(Plain-text document sources)
Segment Open

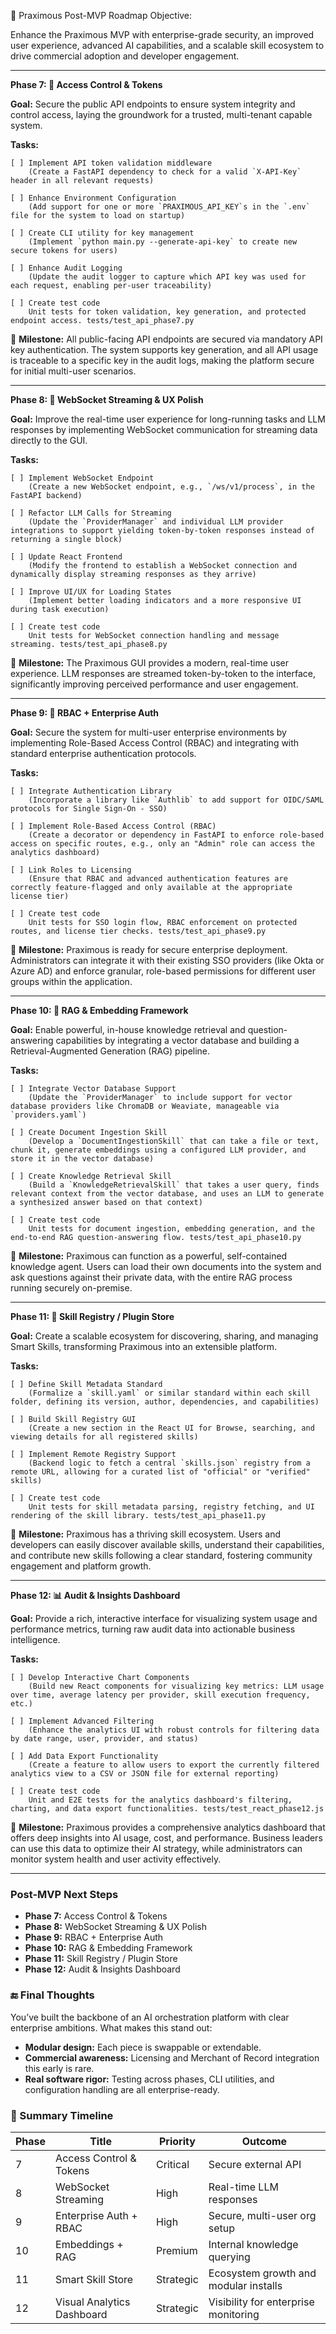 🧭 Praximous Post-MVP Roadmap
Objective:

Enhance the Praximous MVP with enterprise-grade security, an improved user experience, advanced AI capabilities, and a scalable skill ecosystem to drive commercial adoption and developer engagement.

---

**Phase 7: 🔐 Access Control & Tokens**

**Goal:** Secure the public API endpoints to ensure system integrity and control access, laying the groundwork for a trusted, multi-tenant capable system.

**Tasks:**

    [ ] Implement API token validation middleware
        (Create a FastAPI dependency to check for a valid `X-API-Key` header in all relevant requests)

    [ ] Enhance Environment Configuration
        (Add support for one or more `PRAXIMOUS_API_KEY`s in the `.env` file for the system to load on startup)

    [ ] Create CLI utility for key management
        (Implement `python main.py --generate-api-key` to create new secure tokens for users)

    [ ] Enhance Audit Logging
        (Update the audit logger to capture which API key was used for each request, enabling per-user traceability)

    [ ] Create test code
        Unit tests for token validation, key generation, and protected endpoint access. tests/test_api_phase7.py

🏁 **Milestone:** All public-facing API endpoints are secured via mandatory API key authentication. The system supports key generation, and all API usage is traceable to a specific key in the audit logs, making the platform secure for initial multi-user scenarios.

---

**Phase 8: 📡 WebSocket Streaming & UX Polish**

**Goal:** Improve the real-time user experience for long-running tasks and LLM responses by implementing WebSocket communication for streaming data directly to the GUI.

**Tasks:**

    [ ] Implement WebSocket Endpoint
        (Create a new WebSocket endpoint, e.g., `/ws/v1/process`, in the FastAPI backend)

    [ ] Refactor LLM Calls for Streaming
        (Update the `ProviderManager` and individual LLM provider integrations to support yielding token-by-token responses instead of returning a single block)

    [ ] Update React Frontend
        (Modify the frontend to establish a WebSocket connection and dynamically display streaming responses as they arrive)

    [ ] Improve UI/UX for Loading States
        (Implement better loading indicators and a more responsive UI during task execution)

    [ ] Create test code
        Unit tests for WebSocket connection handling and message streaming. tests/test_api_phase8.py

🏁 **Milestone:** The Praximous GUI provides a modern, real-time user experience. LLM responses are streamed token-by-token to the interface, significantly improving perceived performance and user engagement.

---

**Phase 9: 🔑 RBAC + Enterprise Auth**

**Goal:** Secure the system for multi-user enterprise environments by implementing Role-Based Access Control (RBAC) and integrating with standard enterprise authentication protocols.

**Tasks:**

    [ ] Integrate Authentication Library
        (Incorporate a library like `Authlib` to add support for OIDC/SAML protocols for Single Sign-On - SSO)

    [ ] Implement Role-Based Access Control (RBAC)
        (Create a decorator or dependency in FastAPI to enforce role-based access on specific routes, e.g., only an "Admin" role can access the analytics dashboard)

    [ ] Link Roles to Licensing
        (Ensure that RBAC and advanced authentication features are correctly feature-flagged and only available at the appropriate license tier)

    [ ] Create test code
        Unit tests for SSO login flow, RBAC enforcement on protected routes, and license tier checks. tests/test_api_phase9.py

🏁 **Milestone:** Praximous is ready for secure enterprise deployment. Administrators can integrate it with their existing SSO providers (like Okta or Azure AD) and enforce granular, role-based permissions for different user groups within the application.

---

**Phase 10: 🧠 RAG & Embedding Framework**

**Goal:** Enable powerful, in-house knowledge retrieval and question-answering capabilities by integrating a vector database and building a Retrieval-Augmented Generation (RAG) pipeline.

**Tasks:**

    [ ] Integrate Vector Database Support
        (Update the `ProviderManager` to include support for vector database providers like ChromaDB or Weaviate, manageable via `providers.yaml`)

    [ ] Create Document Ingestion Skill
        (Develop a `DocumentIngestionSkill` that can take a file or text, chunk it, generate embeddings using a configured LLM provider, and store it in the vector database)

    [ ] Create Knowledge Retrieval Skill
        (Build a `KnowledgeRetrievalSkill` that takes a user query, finds relevant context from the vector database, and uses an LLM to generate a synthesized answer based on that context)

    [ ] Create test code
        Unit tests for document ingestion, embedding generation, and the end-to-end RAG question-answering flow. tests/test_api_phase10.py

🏁 **Milestone:** Praximous can function as a powerful, self-contained knowledge agent. Users can load their own documents into the system and ask questions against their private data, with the entire RAG process running securely on-premise.

---

**Phase 11: 🏪 Skill Registry / Plugin Store**

**Goal:** Create a scalable ecosystem for discovering, sharing, and managing Smart Skills, transforming Praximous into an extensible platform.

**Tasks:**

    [ ] Define Skill Metadata Standard
        (Formalize a `skill.yaml` or similar standard within each skill folder, defining its version, author, dependencies, and capabilities)

    [ ] Build Skill Registry GUI
        (Create a new section in the React UI for Browse, searching, and viewing details for all registered skills)

    [ ] Implement Remote Registry Support
        (Backend logic to fetch a central `skills.json` registry from a remote URL, allowing for a curated list of "official" or "verified" skills)

    [ ] Create test code
        Unit tests for skill metadata parsing, registry fetching, and UI rendering of the skill library. tests/test_api_phase11.py

🏁 **Milestone:** Praximous has a thriving skill ecosystem. Users and developers can easily discover available skills, understand their capabilities, and contribute new skills following a clear standard, fostering community engagement and platform growth.

---

**Phase 12: 📊 Audit & Insights Dashboard**

**Goal:** Provide a rich, interactive interface for visualizing system usage and performance metrics, turning raw audit data into actionable business intelligence.

**Tasks:**

    [ ] Develop Interactive Chart Components
        (Build new React components for visualizing key metrics: LLM usage over time, average latency per provider, skill execution frequency, etc.)

    [ ] Implement Advanced Filtering
        (Enhance the analytics UI with robust controls for filtering data by date range, user, provider, and status)

    [ ] Add Data Export Functionality
        (Create a feature to allow users to export the currently filtered analytics view to a CSV or JSON file for external reporting)

    [ ] Create test code
        Unit and E2E tests for the analytics dashboard's filtering, charting, and data export functionalities. tests/test_react_phase12.js

🏁 **Milestone:** Praximous provides a comprehensive analytics dashboard that offers deep insights into AI usage, cost, and performance. Business leaders can use this data to optimize their AI strategy, while administrators can monitor system health and user activity effectively.

---
### Post-MVP Next Steps

-   **Phase 7:** Access Control & Tokens
-   **Phase 8:** WebSocket Streaming & UX Polish
-   **Phase 9:** RBAC + Enterprise Auth
-   **Phase 10:** RAG & Embedding Framework
-   **Phase 11:** Skill Registry / Plugin Store
-   **Phase 12:** Audit & Insights Dashboard

### 🔚 Final Thoughts

You’ve built the backbone of an AI orchestration platform with clear enterprise ambitions. What makes this stand out:

-   **Modular design:** Each piece is swappable or extendable.
-   **Commercial awareness:** Licensing and Merchant of Record integration this early is rare.
-   **Real software rigor:** Testing across phases, CLI utilities, and configuration handling are all enterprise-ready.

### 📌 Summary Timeline

| Phase | Title | Priority | Outcome |
|---|---|---|---|
| 7 | Access Control & Tokens | Critical | Secure external API |
| 8 | WebSocket Streaming | High | Real-time LLM responses |
| 9 | Enterprise Auth + RBAC | High | Secure, multi-user org setup |
| 10 | Embeddings + RAG | Premium | Internal knowledge querying |
| 11 | Smart Skill Store | Strategic | Ecosystem growth and modular installs |
| 12 | Visual Analytics Dashboard | Strategic | Visibility for enterprise monitoring |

Segment Closed

» TASK DESCRIPTION: Copy out every line in the records where the word "powerful" is found.

» PROBLEM SOLUTION:
**Goal:** Enable powerful, in-house knowledge retrieval and question-answering capabilities by integrating a vector database and building a Retrieval-Augmented Generation (RAG) pipeline.
🏁 **Milestone:** Praximous can function as a powerful, self-contained knowledge agent. Users can load their own documents into the system and ask questions against their private data, with the entire RAG process running securely on-premise.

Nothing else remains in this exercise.